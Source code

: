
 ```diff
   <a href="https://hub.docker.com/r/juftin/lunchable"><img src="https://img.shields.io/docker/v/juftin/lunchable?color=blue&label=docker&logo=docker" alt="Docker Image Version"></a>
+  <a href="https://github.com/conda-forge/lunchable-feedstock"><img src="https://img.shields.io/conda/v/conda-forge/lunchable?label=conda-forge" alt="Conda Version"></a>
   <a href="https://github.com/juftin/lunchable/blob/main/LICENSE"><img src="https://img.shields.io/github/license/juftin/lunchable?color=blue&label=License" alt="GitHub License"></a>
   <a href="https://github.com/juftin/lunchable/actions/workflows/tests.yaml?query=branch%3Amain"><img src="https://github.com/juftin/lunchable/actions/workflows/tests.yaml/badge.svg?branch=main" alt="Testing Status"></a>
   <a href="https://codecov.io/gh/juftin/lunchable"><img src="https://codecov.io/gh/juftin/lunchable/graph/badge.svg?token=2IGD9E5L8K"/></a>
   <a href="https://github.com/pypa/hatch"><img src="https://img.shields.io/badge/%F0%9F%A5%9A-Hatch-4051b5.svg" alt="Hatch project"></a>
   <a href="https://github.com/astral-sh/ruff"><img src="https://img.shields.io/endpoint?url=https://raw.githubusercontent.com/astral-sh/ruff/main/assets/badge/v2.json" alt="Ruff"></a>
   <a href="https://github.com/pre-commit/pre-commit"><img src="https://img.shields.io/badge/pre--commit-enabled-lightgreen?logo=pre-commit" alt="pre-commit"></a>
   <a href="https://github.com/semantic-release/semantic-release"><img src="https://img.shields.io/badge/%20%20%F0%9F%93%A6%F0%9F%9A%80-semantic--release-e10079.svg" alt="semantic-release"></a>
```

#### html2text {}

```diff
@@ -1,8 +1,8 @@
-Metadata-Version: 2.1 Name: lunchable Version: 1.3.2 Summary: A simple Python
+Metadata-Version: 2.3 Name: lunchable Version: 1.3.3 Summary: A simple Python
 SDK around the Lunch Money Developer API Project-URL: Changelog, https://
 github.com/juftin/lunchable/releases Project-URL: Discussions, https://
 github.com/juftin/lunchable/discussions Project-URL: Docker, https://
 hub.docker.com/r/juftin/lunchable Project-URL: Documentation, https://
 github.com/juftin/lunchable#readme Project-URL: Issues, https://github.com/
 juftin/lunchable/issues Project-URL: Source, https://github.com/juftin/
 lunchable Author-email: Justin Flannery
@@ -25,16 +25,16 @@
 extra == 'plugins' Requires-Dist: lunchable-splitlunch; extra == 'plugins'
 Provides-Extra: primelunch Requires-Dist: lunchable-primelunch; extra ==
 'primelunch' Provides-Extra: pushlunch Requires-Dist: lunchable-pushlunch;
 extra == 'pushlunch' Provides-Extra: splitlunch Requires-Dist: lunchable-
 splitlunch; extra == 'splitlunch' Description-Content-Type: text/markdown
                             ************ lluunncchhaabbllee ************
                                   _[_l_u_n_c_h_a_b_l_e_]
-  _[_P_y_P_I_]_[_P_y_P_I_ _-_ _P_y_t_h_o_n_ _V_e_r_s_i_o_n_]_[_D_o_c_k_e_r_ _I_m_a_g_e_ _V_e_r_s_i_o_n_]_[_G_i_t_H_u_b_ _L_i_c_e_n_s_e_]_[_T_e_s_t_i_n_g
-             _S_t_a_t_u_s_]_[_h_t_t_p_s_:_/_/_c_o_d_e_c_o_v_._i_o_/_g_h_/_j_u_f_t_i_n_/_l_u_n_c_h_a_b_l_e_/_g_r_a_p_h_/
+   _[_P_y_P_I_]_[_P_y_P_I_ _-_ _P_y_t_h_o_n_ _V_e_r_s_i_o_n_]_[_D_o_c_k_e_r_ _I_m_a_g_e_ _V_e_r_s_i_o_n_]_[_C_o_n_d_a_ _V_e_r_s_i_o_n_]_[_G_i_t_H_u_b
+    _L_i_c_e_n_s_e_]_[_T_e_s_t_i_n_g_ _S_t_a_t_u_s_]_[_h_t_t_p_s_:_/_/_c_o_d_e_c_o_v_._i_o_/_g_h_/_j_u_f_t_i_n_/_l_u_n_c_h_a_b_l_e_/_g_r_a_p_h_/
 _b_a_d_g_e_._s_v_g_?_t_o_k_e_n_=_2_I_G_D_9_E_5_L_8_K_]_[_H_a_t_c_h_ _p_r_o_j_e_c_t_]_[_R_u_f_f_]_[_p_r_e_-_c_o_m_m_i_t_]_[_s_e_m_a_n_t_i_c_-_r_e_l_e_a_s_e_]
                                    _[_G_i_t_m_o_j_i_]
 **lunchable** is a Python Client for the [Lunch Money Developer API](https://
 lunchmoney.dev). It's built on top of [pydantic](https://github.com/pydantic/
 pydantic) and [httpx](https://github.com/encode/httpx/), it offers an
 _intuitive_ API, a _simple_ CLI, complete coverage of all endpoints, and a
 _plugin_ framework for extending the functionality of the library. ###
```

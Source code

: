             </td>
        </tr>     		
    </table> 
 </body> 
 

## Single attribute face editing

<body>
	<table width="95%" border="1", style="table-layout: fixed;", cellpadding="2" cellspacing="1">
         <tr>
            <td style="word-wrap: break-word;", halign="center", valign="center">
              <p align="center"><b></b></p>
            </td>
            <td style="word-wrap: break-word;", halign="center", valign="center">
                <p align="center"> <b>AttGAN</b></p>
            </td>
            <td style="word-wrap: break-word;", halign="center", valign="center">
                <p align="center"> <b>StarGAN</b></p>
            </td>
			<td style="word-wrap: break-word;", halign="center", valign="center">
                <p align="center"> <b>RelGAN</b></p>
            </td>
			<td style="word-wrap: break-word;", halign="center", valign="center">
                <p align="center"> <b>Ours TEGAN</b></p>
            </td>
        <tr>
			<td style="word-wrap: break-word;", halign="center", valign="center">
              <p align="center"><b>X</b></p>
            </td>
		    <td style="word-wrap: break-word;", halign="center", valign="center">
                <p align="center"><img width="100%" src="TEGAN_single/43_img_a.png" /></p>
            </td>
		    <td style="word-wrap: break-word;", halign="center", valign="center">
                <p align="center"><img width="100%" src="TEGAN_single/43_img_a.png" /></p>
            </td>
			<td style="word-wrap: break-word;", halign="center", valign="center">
• • •
Word for word, reproduce every line of the data.

Source code

:
 ```diff
   <a href="https://hub.docker.com/r/juftin/lunchable"><img src="https://img.shields.io/docker/v/juftin/lunchable?color=blue&label=docker&logo=docker" alt="Docker Image Version"></a>
+  <a href="https://github.com/conda-forge/lunchable-feedstock"><img src="https://img.shields.io/conda/v/conda-forge/lunchable?label=conda-forge" alt="Conda Version"></a>
   <a href="https://github.com/juftin/lunchable/blob/main/LICENSE"><img src="https://img.shields.io/github/license/juftin/lunchable?color=blue&label=License" alt="GitHub License"></a>
   <a href="https://github.com/juftin/lunchable/actions/workflows/tests.yaml?query=branch%3Amain"><img src="https://github.com/juftin/lunchable/actions/workflows/tests.yaml/badge.svg?branch=main" alt="Testing Status"></a>
   <a href="https://codecov.io/gh/juftin/lunchable"><img src="https://codecov.io/gh/juftin/lunchable/graph/badge.svg?token=2IGD9E5L8K"/></a>
   <a href="https://github.com/pypa/hatch"><img src="https://img.shields.io/badge/%F0%9F%A5%9A-Hatch-4051b5.svg" alt="Hatch project"></a>
   <a href="https://github.com/astral-sh/ruff"><img src="https://img.shields.io/endpoint?url=https://raw.githubusercontent.com/astral-sh/ruff/main/assets/badge/v2.json" alt="Ruff"></a>
   <a href="https://github.com/pre-commit/pre-commit"><img src="https://img.shields.io/badge/pre--commit-enabled-lightgreen?logo=pre-commit" alt="pre-commit"></a>
   <a href="https://github.com/semantic-release/semantic-release"><img src="https://img.shields.io/badge/%20%20%F0%9F%93%A6%F0%9F%9A%80-semantic--release-e10079.svg" alt="semantic-release"></a>
```

#### html2text {}

```diff
@@ -1,8 +1,8 @@
-Metadata-Version: 2.1 Name: lunchable Version: 1.3.2 Summary: A simple Python
+Metadata-Version: 2.3 Name: lunchable Version: 1.3.3 Summary: A simple Python
 SDK around the Lunch Money Developer API Project-URL: Changelog, https://
 github.com/juftin/lunchable/releases Project-URL: Discussions, https://
 github.com/juftin/lunchable/discussions Project-URL: Docker, https://
 hub.docker.com/r/juftin/lunchable Project-URL: Documentation, https://
 github.com/juftin/lunchable#readme Project-URL: Issues, https://github.com/
 juftin/lunchable/issues Project-URL: Source, https://github.com/juftin/
 lunchable Author-email: Justin Flannery
@@ -25,16 +25,16 @@
 extra == 'plugins' Requires-Dist: lunchable-splitlunch; extra == 'plugins'
 Provides-Extra: primelunch Requires-Dist: lunchable-primelunch; extra ==
 'primelunch' Provides-Extra: pushlunch Requires-Dist: lunchable-pushlunch;
 extra == 'pushlunch' Provides-Extra: splitlunch Requires-Dist: lunchable-
 splitlunch; extra == 'splitlunch' Description-Content-Type: text/markdown
                             ************ lluunncchhaabbllee ************
                                   _[_l_u_n_c_h_a_b_l_e_]
-  _[_P_y_P_I_]_[_P_y_P_I_ _-_ _P_y_t_h_o_n_ _V_e_r_s_i_o_n_]_[_D_o_c_k_e_r_ _I_m_a_g_e_ _V_e_r_s_i_o_n_]_[_G_i_t_H_u_b_ _L_i_c_e_n_s_e_]_[_T_e_s_t_i_n_g
-             _S_t_a_t_u_s_]_[_h_t_t_p_s_:_/_/_c_o_d_e_c_o_v_._i_o_/_g_h_/_j_u_f_t_i_n_/_l_u_n_c_h_a_b_l_e_/_g_r_a_p_h_/
+   _[_P_y_P_I_]_[_P_y_P_I_ _-_ _P_y_t_h_o_n_ _V_e_r_s_i_o_n_]_[_D_o_c_k_e_r_ _I_m_a_g_e_ _V_e_r_s_i_o_n_]_[_C_o_n_d_a_ _V_e_r_s_i_o_n_]_[_G_i_t_H_u_b
+    _L_i_c_e_n_s_e_]_[_T_e_s_t_i_n_g_ _S_t_a_t_u_s_]_[_h_t_t_p_s_:_/_/_c_o_d_e_c_o_v_._i_o_/_g_h_/_j_u_f_t_i_n_/_l_u_n_c_h_a_b_l_e_/_g_r_a_p_h_/
 _b_a_d_g_e_._s_v_g_?_t_o_k_e_n_=_2_I_G_D_9_E_5_L_8_K_]_[_H_a_t_c_h_ _p_r_o_j_e_c_t_]_[_R_u_f_f_]_[_p_r_e_-_c_o_m_m_i_t_]_[_s_e_m_a_n_t_i_c_-_r_e_l_e_a_s_e_]
                                    _[_G_i_t_m_o_j_i_]
 **lunchable** is a Python Client for the [Lunch Money Developer API](https://
 lunchmoney.dev). It's built on top of [pydantic](https://github.com/pydantic/
 pydantic) and [httpx](https://github.com/encode/httpx/), it offers an
 _intuitive_ API, a _simple_ CLI, complete coverage of all endpoints, and a
 _plugin_ framework for extending the functionality of the library. ###
```

Source code

:             </td>
        </tr>     		
    </table> 
 </body> 
 

## Single attribute face editing

<body>
	<table width="95%" border="1", style="table-layout: fixed;", cellpadding="2" cellspacing="1">
         <tr>
            <td style="word-wrap: break-word;", halign="center", valign="center">
              <p align="center"><b></b></p>
            </td>
            <td style="word-wrap: break-word;", halign="center", valign="center">
                <p align="center"> <b>AttGAN</b></p>
            </td>
            <td style="word-wrap: break-word;", halign="center", valign="center">
                <p align="center"> <b>StarGAN</b></p>
            </td>
			<td style="word-wrap: break-word;", halign="center", valign="center">
                <p align="center"> <b>RelGAN</b></p>
            </td>
			<td style="word-wrap: break-word;", halign="center", valign="center">
                <p align="center"> <b>Ours TEGAN</b></p>
            </td>
        <tr>
			<td style="word-wrap: break-word;", halign="center", valign="center">
              <p align="center"><b>X</b></p>
            </td>
		    <td style="word-wrap: break-word;", halign="center", valign="center">
                <p align="center"><img width="100%" src="TEGAN_single/43_img_a.png" /></p>
            </td>
		    <td style="word-wrap: break-word;", halign="center", valign="center">
                <p align="center"><img width="100%" src="TEGAN_single/43_img_a.png" /></p>
            </td>
			<td style="word-wrap: break-word;", halign="center", valign="center">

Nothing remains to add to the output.